PROMPT: Copy out every line of the data where the word "tabell" is found.

(Stored data)
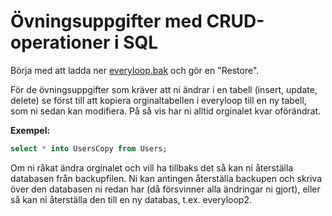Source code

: # Övningsuppgifter med CRUD-operationer i SQL


Börja med att ladda ner [everyloop.bak](https://github.com/everyloop/NET24-Databases/tree/master/Resources/everyloop.bak)  och gör en "Restore".

För de övningsuppgifter som kräver att ni ändrar i en tabell (insert, update,
delete) se först till att kopiera orginaltabellen i everyloop till en ny tabell, som ni sedan kan modifiera. På så vis har ni alltid orginalet kvar oförändrat.


**Exempel:** 
``` SQL
select * into UsersCopy from Users;
```

Om ni råkat ändra orginalet och vill ha tillbaks det så kan ni återställa databasen
från backupfilen. Ni kan antingen återställa backupen och skriva över den
databasen ni redan har (då försvinner alla ändringar ni gjort), eller så kan ni
återställa den till en ny databas, t.ex. everyloop2.


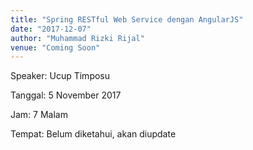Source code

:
```yaml
---
title: "Spring RESTful Web Service dengan AngularJS"
date: "2017-12-07"
author: "Muhammad Rizki Rijal"
venue: "Coming Soon"
---
```


Speaker: Ucup Timposu

Tanggal: 5 November 2017

Jam: 7 Malam

Tempat: Belum diketahui, akan diupdate
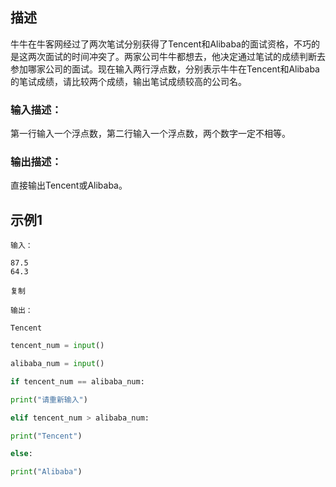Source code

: ## 描述

牛牛在牛客网经过了两次笔试分别获得了Tencent和Alibaba的面试资格，不巧的是这两次面试的时间冲突了。两家公司牛牛都想去，他决定通过笔试的成绩判断去参加哪家公司的面试。现在输入两行浮点数，分别表示牛牛在Tencent和Alibaba的笔试成绩，请比较两个成绩，输出笔试成绩较高的公司名。

### 输入描述：

第一行输入一个浮点数，第二行输入一个浮点数，两个数字一定不相等。

### 输出描述：

直接输出Tencent或Alibaba。

## 示例1

```
输入：

87.5
64.3

复制

输出：

Tencent

```

```python
tencent_num = input()

alibaba_num = input()

if tencent_num == alibaba_num:

print("请重新输入")

elif tencent_num > alibaba_num:

print("Tencent")

else:

print("Alibaba")
```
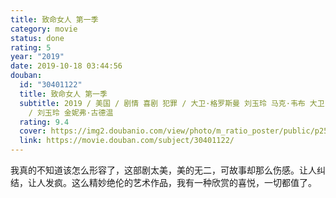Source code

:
 ```yaml
---
title: 致命女人 第一季
category: movie
status: done
rating: 5
year: "2019"
date: 2019-10-18 03:44:56
douban:
  id: "30401122"
  title: 致命女人 第一季
  subtitle: 2019 / 美国 / 剧情 喜剧 犯罪 / 大卫·格罗斯曼 刘玉玲 马克·韦布 大卫·沃伦 伊丽莎白·艾伦 瓦莱丽·韦斯 道恩·威尔金森
    / 刘玉玲 金妮弗·古德温
  rating: 9.4
  cover: https://img2.doubanio.com/view/photo/m_ratio_poster/public/p2566967861.jpg
  link: https://movie.douban.com/subject/30401122/
---
```


我真的不知道该怎么形容了，这部剧太美，美的无二，可故事却那么伤感。让人纠结，让人发疯。这么精妙绝伦的艺术作品，我有一种欣赏的喜悦，一切都值了。
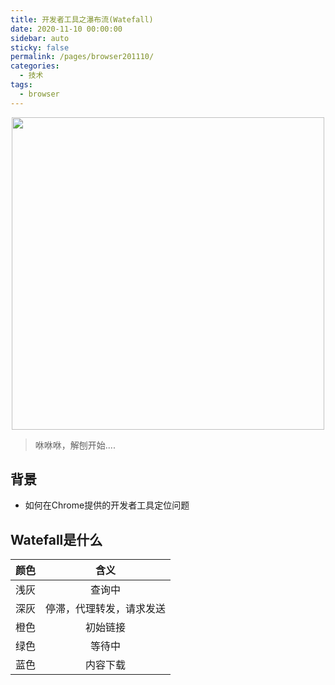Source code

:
 ```yaml
---
title: 开发者工具之瀑布流(Watefall)
date: 2020-11-10 00:00:00
sidebar: auto
sticky: false
permalink: /pages/browser201110/
categories:
  - 技术
tags:
  - browser
---
```


<p align="center">
  <img width="500" src="https://p16.qhimg.com/dmfd/2560_1440_/t014cdb7c27fa8028fb.jpg"/>
</p>


> 咻咻咻，解刨开始....

<!-- more -->

## 背景

- 如何在Chrome提供的开发者工具定位问题

## Watefall是什么

| 颜色 |           含义           |
| :--: | :----------------------: |
| 浅灰 |          查询中          |
| 深灰 | 停滞，代理转发，请求发送 |
| 橙色 |         初始链接         |
| 绿色 |          等待中          |
| 蓝色 |         内容下载         |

TASK ANSWER:
För de övningsuppgifter som kräver att ni ändrar i en tabell (insert, update,
delete) se först till att kopiera orginaltabellen i everyloop till en ny tabell, som ni sedan kan modifiera. På så vis har ni alltid orginalet kvar oförändrat.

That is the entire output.